— А ты езжай в Ахтиарскую бухту, Иван Матвеевич. Будешь удивлён, — хмыкнул государь. — Флот — не флот, а встретить турка есть чем. В будущем году мы с тобою ещё Очаков брать станем. Тогда Махмуду совсем худо сделается. Его Надир колотит знатно, а он ещё и с цесарцами воевать удумал. Пока ему не до нас, мы тут укрепимся.
— А коли замирится с кем? То ли с Надиром персидским, то ли с Карлом цесарским — нам самим кисло станет.
— Так на то и я, чтобы политику делать. Всё будет, как надобно, Иван Матвеевич. А не я, так Аннушка сделает, с этой стороны будь спокоен.
Атаман отметил, что при последних словах государя альвийка перестала улыбаться, а в глазах её мелькнула боль.
— Вот ты и о главном заговорил, твоё величество, — хмуро сказал Краснощёков. — Хоть разговор сей матушке государыне и не по нраву, однако ж вижу, ты ей команду сдать собираешься. Что так, Пётр Алексеич? Али худо тебе?
— Худо или нет, то дело десятое, Иван Матвеевич, — государь вцепился в него взглядом, словно хотел проникнуть в самые сокровенные мысли. — Я хочу знать, может ли Анна надеяться на тебя так же крепко, как я?
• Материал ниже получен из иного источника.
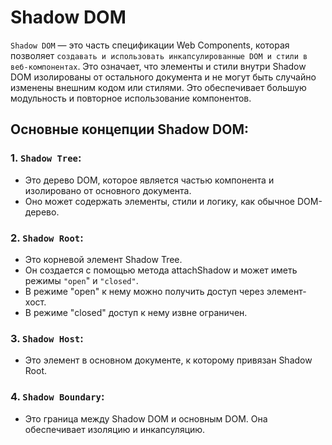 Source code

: # Shadow DOM
`Shadow DOM` — это часть спецификации Web Components, которая позволяет `создавать и использовать инкапсулированные DOM и стили в веб-компонентах`. Это означает, что элементы и стили внутри Shadow DOM изолированы от остального документа и не могут быть случайно изменены внешним кодом или стилями. Это обеспечивает большую модульность и повторное использование компонентов.

## Основные концепции Shadow DOM:
### 1. `Shadow Tree`:

- Это дерево DOM, которое является частью компонента и изолировано от основного документа.
- Оно может содержать элементы, стили и логику, как обычное DOM-дерево.

### 2. `Shadow Root`:

- Это корневой элемент Shadow Tree.
- Он создается с помощью метода attachShadow и может иметь режимы `"open`" и `"closed"`.
- В режиме "open" к нему можно получить доступ через элемент-хост.
- В режиме "closed" доступ к нему извне ограничен.
### 3. `Shadow Host`:

- Это элемент в основном документе, к которому привязан Shadow Root.

### 4. `Shadow Boundary`:

- Это граница между Shadow DOM и основным DOM. Она обеспечивает изоляцию и инкапсуляцию. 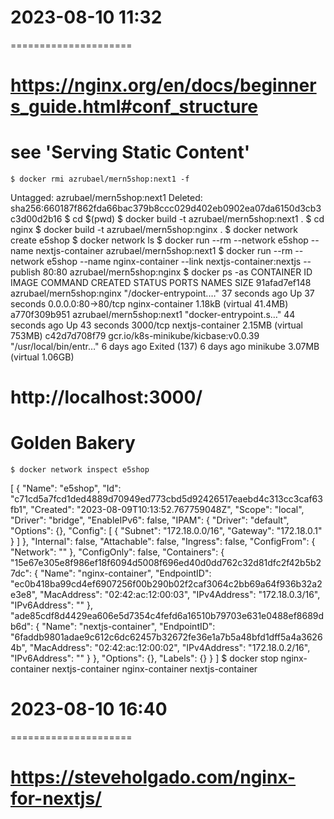 # 2023-08-10    11:32
=====================

# https://nginx.org/en/docs/beginners_guide.html#conf_structure
# see 'Serving Static Content'

    $ docker rmi azrubael/mern5shop:next1 -f
Untagged: azrubael/mern5shop:next1
Deleted: sha256:660187f862fda66bac379b8ccc029d402eb0902ea07da6150d3cb3c3d00d2b16
    $ cd $(pwd) 
    $ docker build -t azrubael/mern5shop:next1 .
    $ cd nginx
    $ docker build -t azrubael/mern5shop:nginx .
    $ docker network create e5shop
    $ docker network ls
    $ docker run --rm --network e5shop --name nextjs-container azrubael/mern5shop:next1
    $ docker run --rm --network e5shop --name nginx-container --link nextjs-container:nextjs --publish 80:80 azrubael/mern5shop:nginx
    $ docker ps -as
CONTAINER ID   IMAGE                                 COMMAND                  CREATED          STATUS                    PORTS                NAMES              SIZE
91afad7ef148   azrubael/mern5shop:nginx              "/docker-entrypoint.…"   37 seconds ago   Up 37 seconds             0.0.0.0:80->80/tcp   nginx-container    1.18kB (virtual 41.4MB)
a770f309b951   azrubael/mern5shop:next1              "docker-entrypoint.s…"   44 seconds ago   Up 43 seconds             3000/tcp             nextjs-container   2.15MB (virtual 753MB)
c42d7d708f79   gcr.io/k8s-minikube/kicbase:v0.0.39   "/usr/local/bin/entr…"   6 days ago       Exited (137) 6 days ago                        minikube           3.07MB (virtual 1.06GB)
# http://localhost:3000/
# Golden Bakery

    $ docker network inspect e5shop
[
    {
        "Name": "e5shop",
        "Id": "c71cd5a7fcd1ded4889d70949ed773cbd5d92426517eaebd4c313cc3caf63fb1",
        "Created": "2023-08-09T10:13:52.767759048Z",
        "Scope": "local",
        "Driver": "bridge",
        "EnableIPv6": false,
        "IPAM": {
            "Driver": "default",
            "Options": {},
            "Config": [
                {
                    "Subnet": "172.18.0.0/16",
                    "Gateway": "172.18.0.1"
                }
            ]
        },
        "Internal": false,
        "Attachable": false,
        "Ingress": false,
        "ConfigFrom": {
            "Network": ""
        },
        "ConfigOnly": false,
        "Containers": {
            "15e67e305e8f986ef18f6094d5008f696ed40d0dd762c32d81dfc2f42b5b27dc": {
                "Name": "nginx-container",
                "EndpointID": "ec0b418ba99cd4ef6907256f00b290b02f2caf3064c2bb69a64f936b32a2e3e8",
                "MacAddress": "02:42:ac:12:00:03",
                "IPv4Address": "172.18.0.3/16",
                "IPv6Address": ""
            },
            "ade85cdf8d4429ea606e5d7354c4fefd6a16510b79703e631e0488ef8689db6d": {
                "Name": "nextjs-container",
                "EndpointID": "6faddb9801adae9c612c6dc62457b32672fe36e1a7b5a48bfd1dff5a4a36264b",
                "MacAddress": "02:42:ac:12:00:02",
                "IPv4Address": "172.18.0.2/16",
                "IPv6Address": ""
            }
        },
        "Options": {},
        "Labels": {}
    }
]
    $ docker stop nginx-container nextjs-container
nginx-container
nextjs-container


# 2023-08-10    16:40
=====================
# https://steveholgado.com/nginx-for-nextjs/
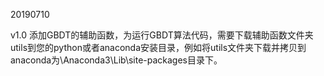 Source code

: 20190710

v1.0 添加GBDT的辅助函数，为运行GBDT算法代码，需要下载辅助函数文件夹utils到您的python或者anaconda安装目录，例如将utils文件夹下载并拷贝到anaconda为\Anaconda3\Lib\site-packages目录下。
— Любого, кому ты сам доверяешь, и я поддержу. Лишь бы толк с того был.
— Добро, — кивнул император. — Аннушка, как и я, по пустому теребить не станет. Но если уж обратится, так уважь.
Со стороны лагеря доносился зычный поповский глас: видимо, крещение уже состоялось, и тут же новоявленная раба божия имярек превратилась в невесту. Лишь на миг единый атаман отвлёкся, а когда снова сосредоточил внимание на царской чете, супруги глядели друг на дружку задумчиво, и явно говорили меж собою — молча, не проронив ни слова… Иван-то Матвеевич со своей Евдокией сколь годков прожил, а так они и по сей день не научились. И старый атаман, Петров одногодка, испытал чувство, подозрительно напоминавшее зависть.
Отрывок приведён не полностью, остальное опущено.